I still have to find who's in charge for the eduroam authentication. I'm being bounced from one guy to another, but they have no clue on what I'm talking.
If someday I find the correct guy I'll try to get some information and then I'll dump it here.
The department in charge of the network of the other university already told me that it is almost for sure related to the authentication server. Their logs say "Login incorrect (Home Server says so) [mylogin@university]".
"It is probably correct to say it is related to the radius server on your university" - They said
The two log files have a pretty obvious difference – in v2.3 (line 432) OpenSSL starts with requesting ver=0x301 (TLS 1.0) and succeeds, while in v2.5 (line 635) it asks for ver=0x303 (TLS 1.2) and immediately fails.

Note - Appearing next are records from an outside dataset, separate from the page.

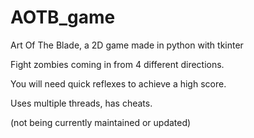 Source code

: # AOTB_game


Art Of The Blade, a 2D game made in python with tkinter

Fight zombies coming in from 4 different directions.

You will need quick reflexes to achieve a high score.

Uses multiple threads, has cheats.

(not being currently maintained or updated)
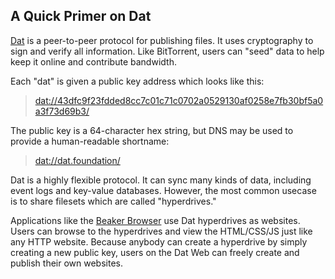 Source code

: ## A Quick Primer on Dat

[Dat](https://dat.foundation) is a peer-to-peer protocol for publishing files. It uses cryptography to sign and verify all information. Like BitTorrent, users can "seed" data to help keep it online and contribute bandwidth.

Each "dat" is given a public key address which looks like this:

> <a href="dat://43dfc9f23fdded8cc7c01c71c0702a0529130af0258e7fb30bf5a0a3f73d69b3/">dat://43dfc9f23fdded8cc7c01c71c0702a0529130af0258e7fb30bf5a0a3f73d69b3/</a>

The public key is a 64-character hex string, but DNS may be used to provide a human-readable shortname:

> <a href="dat://dat.foundation/">dat://dat.foundation/</a>

Dat is a highly flexible protocol. It can sync many kinds of data, including event logs and key-value databases. However, the most common usecase is to share filesets which are called "hyperdrives."

Applications like the [Beaker Browser](https://beakerbrowser.com) use Dat hyperdrives as websites. Users can browse to the hyperdrives and view the HTML/CSS/JS just like any HTTP website. Because anybody can create a hyperdrive by simply creating a new public key, users on the Dat Web can freely create and publish their own websites. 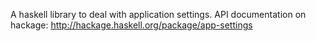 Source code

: A haskell library to deal with application settings.
API documentation on hackage:
http://hackage.haskell.org/package/app-settings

So, seriously now, could you *please* try running wpa_supplicant directly & with phase1="tls_disable_tlsv1_2=1" in the network configuration? You've been given several complete examples of how to do it. Stop NM & wpa_supplicant.service, run `wpa_supplicant -i wlan0 -c foo.conf -d -d -d`, and see if it works.
(Alternatively, could you share at least the @realm name so that I could test from here?)
The problem is TLS 1.2
Here are some logs: https://gist.github.com/anonymous/d5989101a00ae7e1e5b1b681323c7094
Looking up "disable TLS1.2 Network Manager" I can see that there were many related annoyances, not only with this kind of networks.
Something related to server-side DH keys which are too short.
Yet I found no way to enforce the TLS downgrade on NM.
I guess this bug is solved, its neither Arch's nor an upstream problem, but is there any way I can set NM (or Wicd if needed) to call wpa_supplicant with the TLS 1.2 disable switch?
I'd like to add a workaround to the Wiki so that people with the same issue can have an easy fix. "Just downgrade to 2.3" doesn't seem like a proper fix.